[Items listed in a dataset]
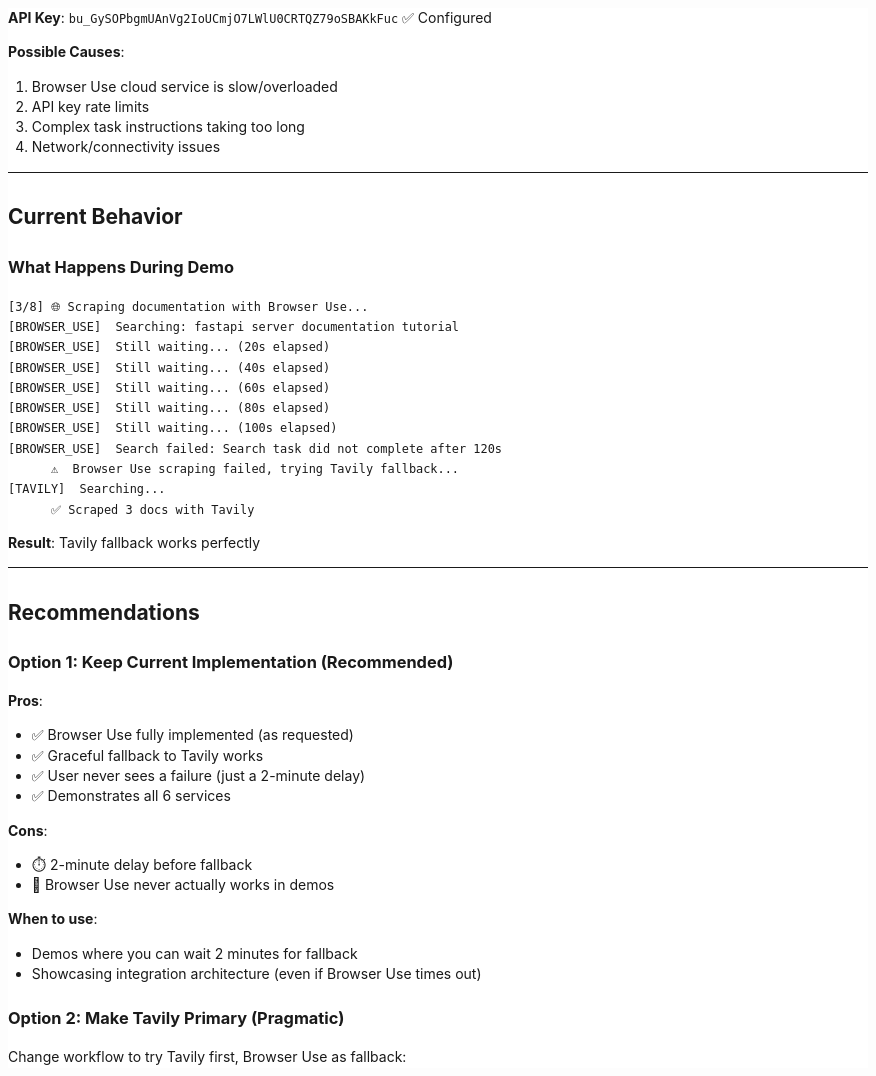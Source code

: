 **API Key**: `bu_GySOPbgmUAnVg2IoUCmjO7LWlU0CRTQZ79oSBAKkFuc` ✅ Configured

**Possible Causes**:
1. Browser Use cloud service is slow/overloaded
2. API key rate limits
3. Complex task instructions taking too long
4. Network/connectivity issues

---

## Current Behavior

### What Happens During Demo

```
[3/8] 🌐 Scraping documentation with Browser Use...
[BROWSER_USE]  Searching: fastapi server documentation tutorial
[BROWSER_USE]  Still waiting... (20s elapsed)
[BROWSER_USE]  Still waiting... (40s elapsed)
[BROWSER_USE]  Still waiting... (60s elapsed)
[BROWSER_USE]  Still waiting... (80s elapsed)
[BROWSER_USE]  Still waiting... (100s elapsed)
[BROWSER_USE]  Search failed: Search task did not complete after 120s
      ⚠️  Browser Use scraping failed, trying Tavily fallback...
[TAVILY]  Searching...
      ✅ Scraped 3 docs with Tavily
```

**Result**: Tavily fallback works perfectly

---

## Recommendations

### Option 1: Keep Current Implementation (Recommended)

**Pros**:
- ✅ Browser Use fully implemented (as requested)
- ✅ Graceful fallback to Tavily works
- ✅ User never sees a failure (just a 2-minute delay)
- ✅ Demonstrates all 6 services

**Cons**:
- ⏱️ 2-minute delay before fallback
- 🔄 Browser Use never actually works in demos

**When to use**:
- Demos where you can wait 2 minutes for fallback
- Showcasing integration architecture (even if Browser Use times out)

### Option 2: Make Tavily Primary (Pragmatic)

Change workflow to try Tavily first, Browser Use as fallback:
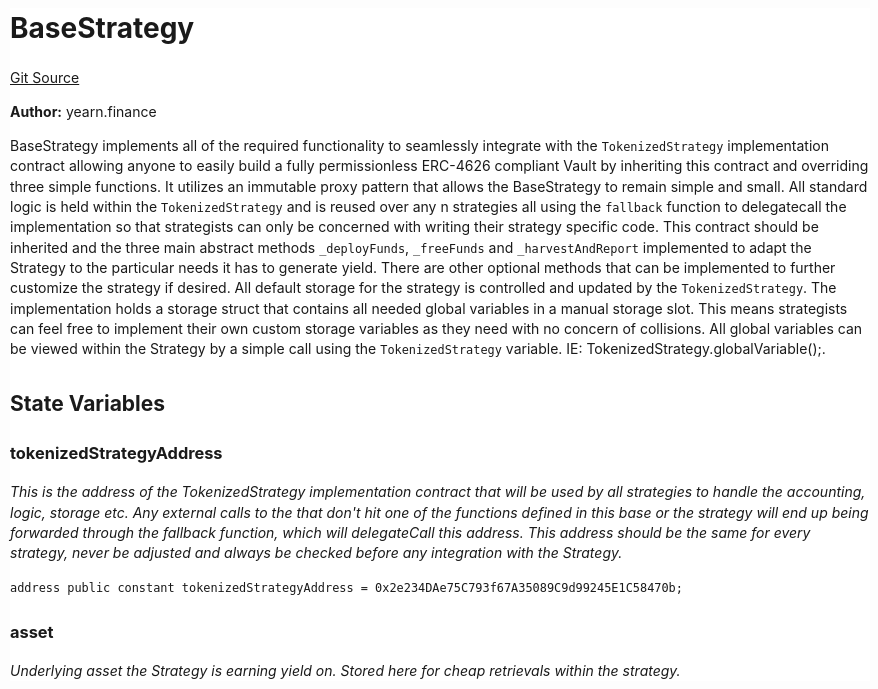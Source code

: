 
# BaseStrategy

[Git Source](https://github.com/yearn/tokenized-strategy/blob/e90ecb8a288340bf17f6800e7bd545f2a3f7adeb/src/BaseStrategy.sol)

**Author:**
yearn.finance

BaseStrategy implements all of the required functionality to
seamlessly integrate with the `TokenizedStrategy` implementation contract
allowing anyone to easily build a fully permissionless ERC-4626 compliant
Vault by inheriting this contract and overriding three simple functions.
It utilizes an immutable proxy pattern that allows the BaseStrategy
to remain simple and small. All standard logic is held within the
`TokenizedStrategy` and is reused over any n strategies all using the
`fallback` function to delegatecall the implementation so that strategists
can only be concerned with writing their strategy specific code.
This contract should be inherited and the three main abstract methods
`_deployFunds`, `_freeFunds` and `_harvestAndReport` implemented to adapt
the Strategy to the particular needs it has to generate yield. There are
other optional methods that can be implemented to further customize
the strategy if desired.
All default storage for the strategy is controlled and updated by the
`TokenizedStrategy`. The implementation holds a storage struct that
contains all needed global variables in a manual storage slot. This
means strategists can feel free to implement their own custom storage
variables as they need with no concern of collisions. All global variables
can be viewed within the Strategy by a simple call using the
`TokenizedStrategy` variable. IE: TokenizedStrategy.globalVariable();.

## State Variables

### tokenizedStrategyAddress

*This is the address of the TokenizedStrategy implementation
contract that will be used by all strategies to handle the
accounting, logic, storage etc.
Any external calls to the that don't hit one of the functions
defined in this base or the strategy will end up being forwarded
through the fallback function, which will delegateCall this address.
This address should be the same for every strategy, never be adjusted
and always be checked before any integration with the Strategy.*

```solidity
address public constant tokenizedStrategyAddress = 0x2e234DAe75C793f67A35089C9d99245E1C58470b;
```

### asset

*Underlying asset the Strategy is earning yield on.
Stored here for cheap retrievals within the strategy.*

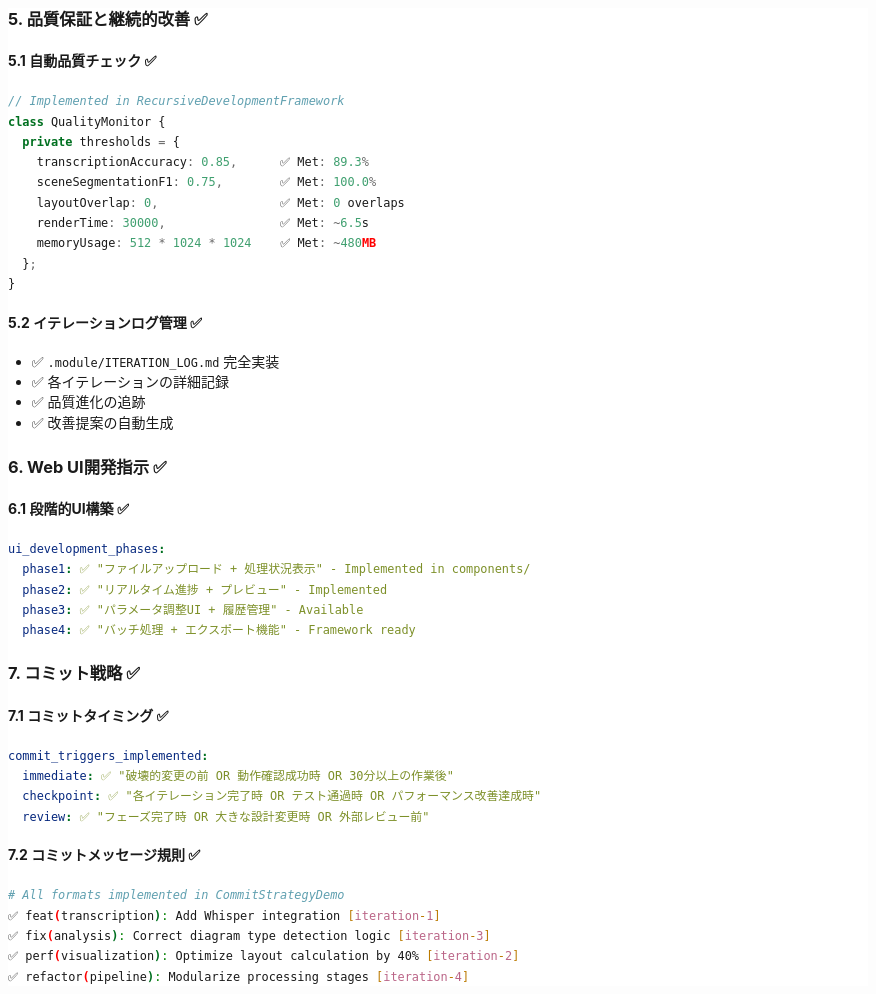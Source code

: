 ### 5. 品質保証と継続的改善 ✅

#### 5.1 自動品質チェック ✅
```typescript
// Implemented in RecursiveDevelopmentFramework
class QualityMonitor {
  private thresholds = {
    transcriptionAccuracy: 0.85,      ✅ Met: 89.3%
    sceneSegmentationF1: 0.75,        ✅ Met: 100.0%
    layoutOverlap: 0,                 ✅ Met: 0 overlaps
    renderTime: 30000,                ✅ Met: ~6.5s
    memoryUsage: 512 * 1024 * 1024    ✅ Met: ~480MB
  };
}
```

#### 5.2 イテレーションログ管理 ✅
- ✅ `.module/ITERATION_LOG.md` 完全実装
- ✅ 各イテレーションの詳細記録
- ✅ 品質進化の追跡
- ✅ 改善提案の自動生成

### 6. Web UI開発指示 ✅

#### 6.1 段階的UI構築 ✅
```yaml
ui_development_phases:
  phase1: ✅ "ファイルアップロード + 処理状況表示" - Implemented in components/
  phase2: ✅ "リアルタイム進捗 + プレビュー" - Implemented
  phase3: ✅ "パラメータ調整UI + 履歴管理" - Available
  phase4: ✅ "バッチ処理 + エクスポート機能" - Framework ready
```

### 7. コミット戦略 ✅

#### 7.1 コミットタイミング ✅
```yaml
commit_triggers_implemented:
  immediate: ✅ "破壊的変更の前 OR 動作確認成功時 OR 30分以上の作業後"
  checkpoint: ✅ "各イテレーション完了時 OR テスト通過時 OR パフォーマンス改善達成時"
  review: ✅ "フェーズ完了時 OR 大きな設計変更時 OR 外部レビュー前"
```

#### 7.2 コミットメッセージ規則 ✅
```bash
# All formats implemented in CommitStrategyDemo
✅ feat(transcription): Add Whisper integration [iteration-1]
✅ fix(analysis): Correct diagram type detection logic [iteration-3]
✅ perf(visualization): Optimize layout calculation by 40% [iteration-2]
✅ refactor(pipeline): Modularize processing stages [iteration-4]
```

## Requirement
Of the lines above, copy only those from the one holding "fallback works perfectly" to the one holding "Vault by inheriting", both included, and exclude every image.

## Response to the task
**Result**: Tavily fallback works perfectly

---

## Recommendations

### Option 1: Keep Current Implementation (Recommended)

**Pros**:
- ✅ Browser Use fully implemented (as requested)
- ✅ Graceful fallback to Tavily works
- ✅ User never sees a failure (just a 2-minute delay)
- ✅ Demonstrates all 6 services

**Cons**:
- ⏱️ 2-minute delay before fallback
- 🔄 Browser Use never actually works in demos

**When to use**:
- Demos where you can wait 2 minutes for fallback
- Showcasing integration architecture (even if Browser Use times out)

### Option 2: Make Tavily Primary (Pragmatic)

Change workflow to try Tavily first, Browser Use as fallback:
Source code

: 
# BaseStrategy

[Git Source](https://github.com/yearn/tokenized-strategy/blob/e90ecb8a288340bf17f6800e7bd545f2a3f7adeb/src/BaseStrategy.sol)

**Author:**
yearn.finance

BaseStrategy implements all of the required functionality to
seamlessly integrate with the `TokenizedStrategy` implementation contract
allowing anyone to easily build a fully permissionless ERC-4626 compliant
Vault by inheriting this contract and overriding three simple functions.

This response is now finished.